WHAT TO DO:
Wherever the word "UnsetResults" appears in a line of the records, copy that line.

INPUT DATA:
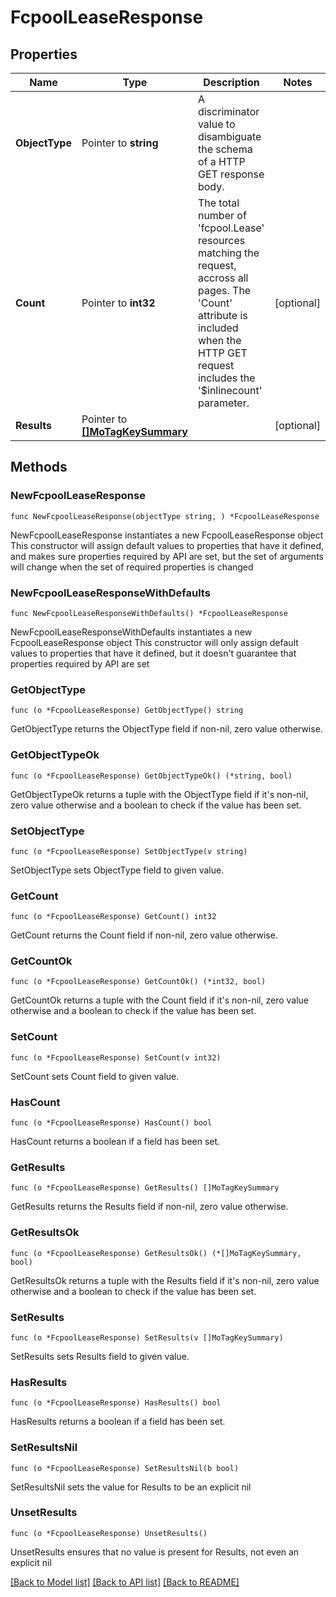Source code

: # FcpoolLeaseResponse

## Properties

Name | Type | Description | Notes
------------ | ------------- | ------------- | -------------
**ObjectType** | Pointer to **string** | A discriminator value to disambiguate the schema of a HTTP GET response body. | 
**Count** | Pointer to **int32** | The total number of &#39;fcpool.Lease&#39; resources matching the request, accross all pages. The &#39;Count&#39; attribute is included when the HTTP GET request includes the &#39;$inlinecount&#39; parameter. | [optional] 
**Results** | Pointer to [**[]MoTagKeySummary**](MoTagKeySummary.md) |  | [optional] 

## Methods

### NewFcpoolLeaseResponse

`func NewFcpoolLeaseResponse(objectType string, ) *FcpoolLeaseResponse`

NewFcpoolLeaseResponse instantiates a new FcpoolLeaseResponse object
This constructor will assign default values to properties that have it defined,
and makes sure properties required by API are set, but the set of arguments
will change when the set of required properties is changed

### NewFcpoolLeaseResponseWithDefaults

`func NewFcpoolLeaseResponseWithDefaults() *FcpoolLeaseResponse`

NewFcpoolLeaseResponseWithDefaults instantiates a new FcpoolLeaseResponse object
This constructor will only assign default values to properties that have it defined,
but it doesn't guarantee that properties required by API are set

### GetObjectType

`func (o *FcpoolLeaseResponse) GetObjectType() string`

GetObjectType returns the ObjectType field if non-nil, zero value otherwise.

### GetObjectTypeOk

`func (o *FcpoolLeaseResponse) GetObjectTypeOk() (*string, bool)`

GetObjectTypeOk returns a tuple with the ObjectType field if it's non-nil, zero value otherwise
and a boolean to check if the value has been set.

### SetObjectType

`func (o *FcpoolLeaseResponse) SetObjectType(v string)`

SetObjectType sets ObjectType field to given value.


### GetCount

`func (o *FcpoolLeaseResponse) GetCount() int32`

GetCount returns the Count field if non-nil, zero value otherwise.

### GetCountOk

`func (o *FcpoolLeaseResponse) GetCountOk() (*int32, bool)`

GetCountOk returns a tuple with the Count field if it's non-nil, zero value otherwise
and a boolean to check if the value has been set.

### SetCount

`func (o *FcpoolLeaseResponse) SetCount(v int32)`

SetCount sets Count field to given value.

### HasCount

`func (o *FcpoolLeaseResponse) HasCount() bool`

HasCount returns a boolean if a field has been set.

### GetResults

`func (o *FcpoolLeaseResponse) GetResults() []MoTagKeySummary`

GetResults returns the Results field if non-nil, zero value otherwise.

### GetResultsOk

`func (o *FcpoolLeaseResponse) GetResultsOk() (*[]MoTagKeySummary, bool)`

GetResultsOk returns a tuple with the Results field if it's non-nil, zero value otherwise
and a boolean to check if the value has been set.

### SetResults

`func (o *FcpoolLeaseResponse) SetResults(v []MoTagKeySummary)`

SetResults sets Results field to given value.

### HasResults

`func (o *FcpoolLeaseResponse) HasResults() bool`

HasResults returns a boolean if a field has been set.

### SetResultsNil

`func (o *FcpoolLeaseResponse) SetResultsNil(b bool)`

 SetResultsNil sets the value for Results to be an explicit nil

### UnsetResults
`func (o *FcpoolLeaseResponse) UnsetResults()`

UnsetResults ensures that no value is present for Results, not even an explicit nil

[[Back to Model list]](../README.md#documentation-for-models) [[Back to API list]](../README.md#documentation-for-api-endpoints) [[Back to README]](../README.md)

WORKED SOLUTION:
### UnsetResults
`func (o *FcpoolLeaseResponse) UnsetResults()`
UnsetResults ensures that no value is present for Results, not even an explicit nil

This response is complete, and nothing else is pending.